Your instructions
Output the full listing below exactly, without the pictures.

Entries provided
┌──

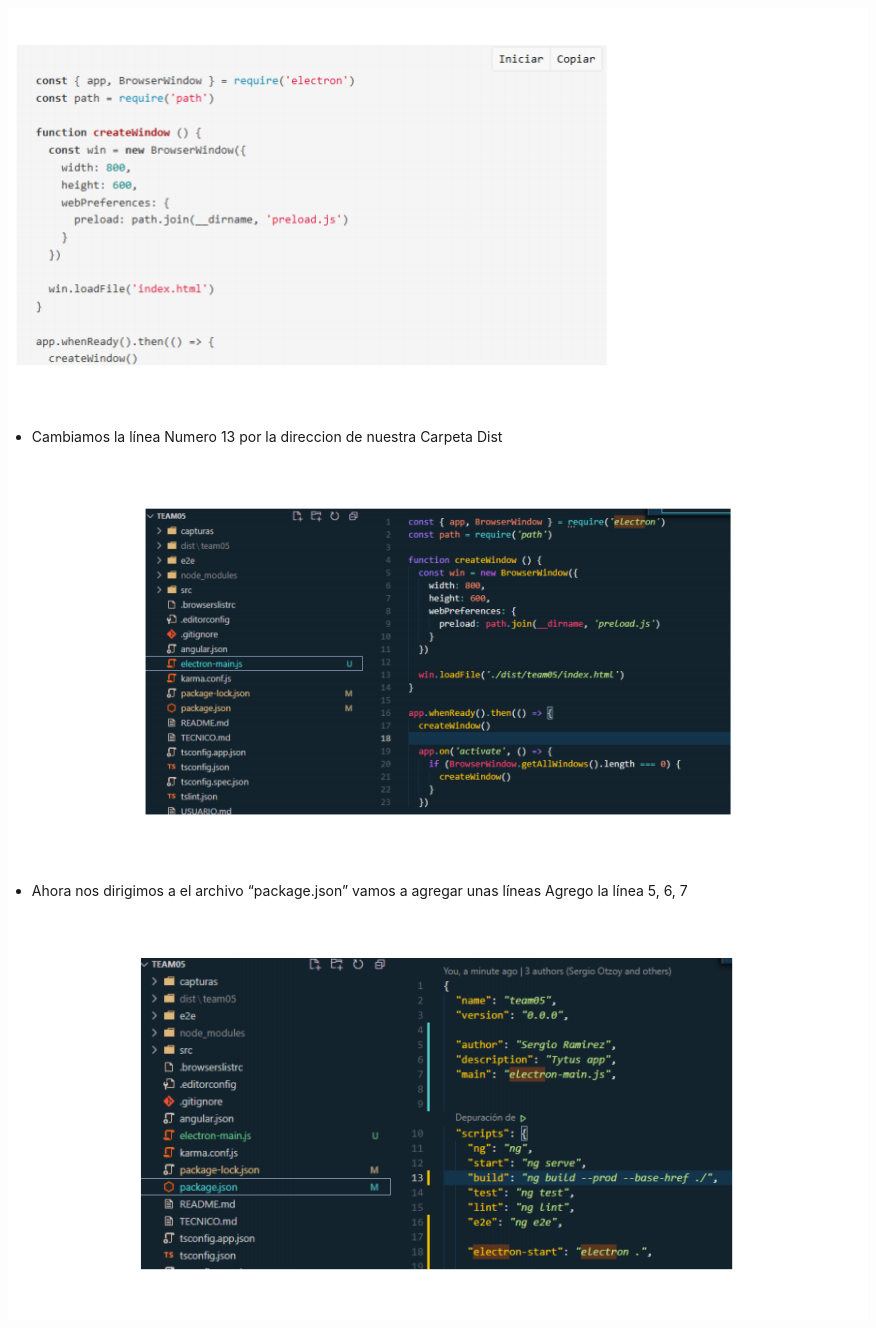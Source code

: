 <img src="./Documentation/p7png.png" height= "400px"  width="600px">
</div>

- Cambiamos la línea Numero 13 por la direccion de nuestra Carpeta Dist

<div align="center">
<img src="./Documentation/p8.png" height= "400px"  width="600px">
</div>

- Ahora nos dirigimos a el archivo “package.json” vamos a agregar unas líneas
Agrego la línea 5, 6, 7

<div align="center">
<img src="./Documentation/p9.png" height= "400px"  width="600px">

└──

Answer box
Source code

: <img src="./Documentation/p7png.png" height= "400px"  width="600px">
</div>

- Cambiamos la línea Numero 13 por la direccion de nuestra Carpeta Dist

<div align="center">
<img src="./Documentation/p8.png" height= "400px"  width="600px">
</div>

- Ahora nos dirigimos a el archivo “package.json” vamos a agregar unas líneas
Agrego la línea 5, 6, 7

<div align="center">
<img src="./Documentation/p9.png" height= "400px"  width="600px">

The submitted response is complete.